Li trovo una mirabile dimostrazione della grandiosità dell' architettura araba: torrette, mura merlettate, finestre puntute e giardini magnifici con fonti, zampilli, laghetti e piccoli canali di trasporto delle acque. Dall' alto dei tetti si vede tutta la città e la meraviglia degli edifici dell' Alcazar.


Trovo anche Cristoforo Colombo, già ampiamente ricordato in svariati monumenti incontrati nelle altre città visitate finora e a venire, al cospetto de los Reyes catolicos Fernando de Aragona e Isabella de Castilla, a quali chiede proventi per le sue traversate.

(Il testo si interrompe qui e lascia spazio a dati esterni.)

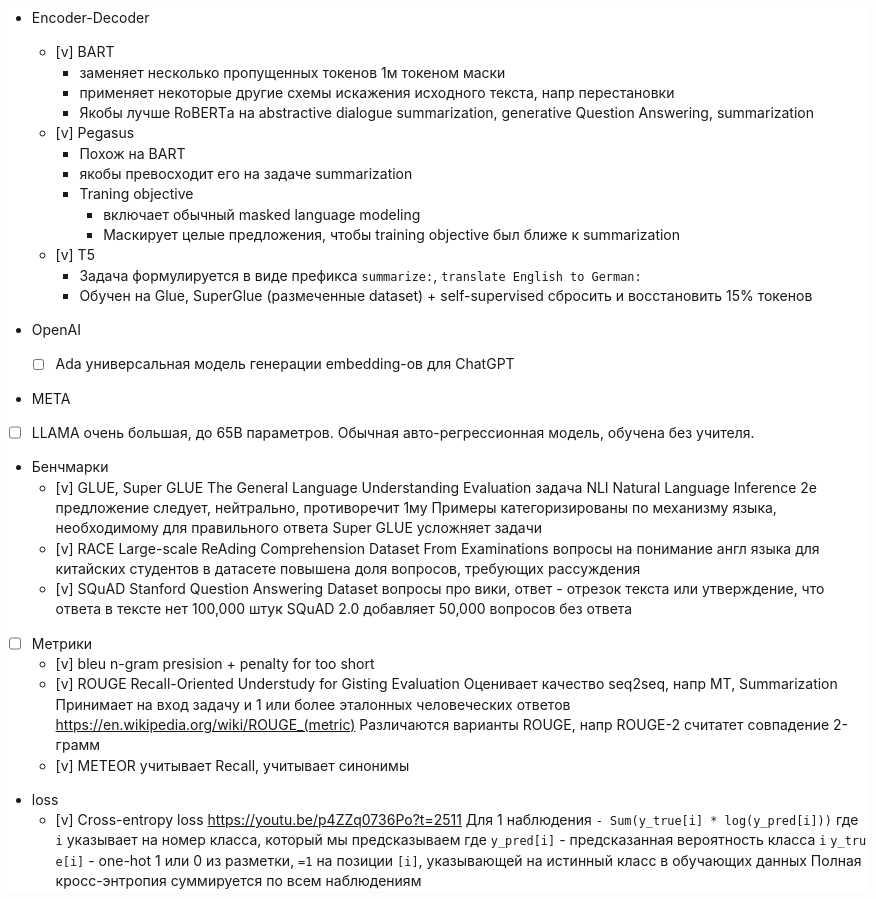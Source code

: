   - Encoder-Decoder
    - [v] BART
      - заменяет несколько пропущенных токенов 1м токеном маски
      - применяет некоторые другие схемы искажения исходного текста, напр перестановки
      - Якобы лучше RoBERTа на abstractive dialogue summarization, generative Question Answering, summarization
    - [v] Pegasus
      - Похож на BART
      - якобы превосходит его на задаче summarization
      - Traning objective
        - включает обычный masked language modeling
        - Маскирует целые предложения, чтобы training objective был ближе к summarization
    - [v] T5
      - Задача формулируется в виде префикса `summarize:`, `translate English to German:`
      - Обучен на Glue, SuperGlue (размеченные dataset) + self-supervised сбросить и восстановить 15% токенов

  - OpenAI
    - [ ] Ada универсальная модель генерации embedding-ов для ChatGPT
  - META
   - [ ] LLAMA очень большая, до 65B параметров. Обычная авто-регрессионная
     модель, обучена без учителя.

- Бенчмарки
  - [v] GLUE, Super GLUE
    The General Language Understanding Evaluation
    задача NLI Natural Language Inference
      2е предложение следует, нейтрально, противоречит 1му
    Примеры категоризированы по механизму языка, необходимому для правильного
    ответа
    Super GLUE усложняет задачи
  - [v] RACE
    Large-scale ReAding Comprehension Dataset From Examinations
    вопросы на понимание англ языка для китайских студентов
    в датасете повышена доля вопросов, требующих рассуждения
  - [v] SQuAD
    Stanford Question Answering Dataset
    вопросы про вики, ответ - отрезок текста или утверждение, что ответа в тексте нет
    100,000 штук
    SQuAD 2.0 добавляет 50,000 вопросов без ответа

- [ ] Метрики
  - [v] bleu
    n-gram presision + penalty for too short
  - [v] ROUGE
    Recall-Oriented Understudy for Gisting Evaluation
    Оценивает качество seq2seq, напр MT, Summarization
    Принимает на вход задачу и 1 или более эталонных человеческих ответов
    https://en.wikipedia.org/wiki/ROUGE_(metric)
    Различаются варианты ROUGE, напр ROUGE-2 считатет совпадение 2-грамм
  - [v] METEOR учитывает Recall, учитывает синонимы

- loss
  - [v] Cross-entropy loss https://youtu.be/p4ZZq0736Po?t=2511
    Для 1 наблюдения `- Sum(y_true[i] * log(y_pred[i]))`
    где `i` указывает на номер класса, который мы предсказываем
    где `y_pred[i]` - предсказанная вероятность класса `i`
    `y_true[i]` - one-hot 1 или 0 из разметки, `=1` на позиции `[i]`, указывающей
    на истинный класс в обучающих данных
    Полная кросс-энтропия суммируется по всем наблюдениям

Cerco di imprimermi quanta più Cordoba posso, tra cavalli purosangue, composizioni floreali nei patios delle abitazioni, ricordi dell' impero romano e note che volano leggere nel sole, quindi mi ritrovo con lo zaino nuovamente in spalla alla fermata del bus, dove il Voyager di Antonio mi accoglie per portarmi finalmente nella capitale, un passo più vicina  ai quadri di Hieronymus Bosch custoditi all' interno del Museo del Prado.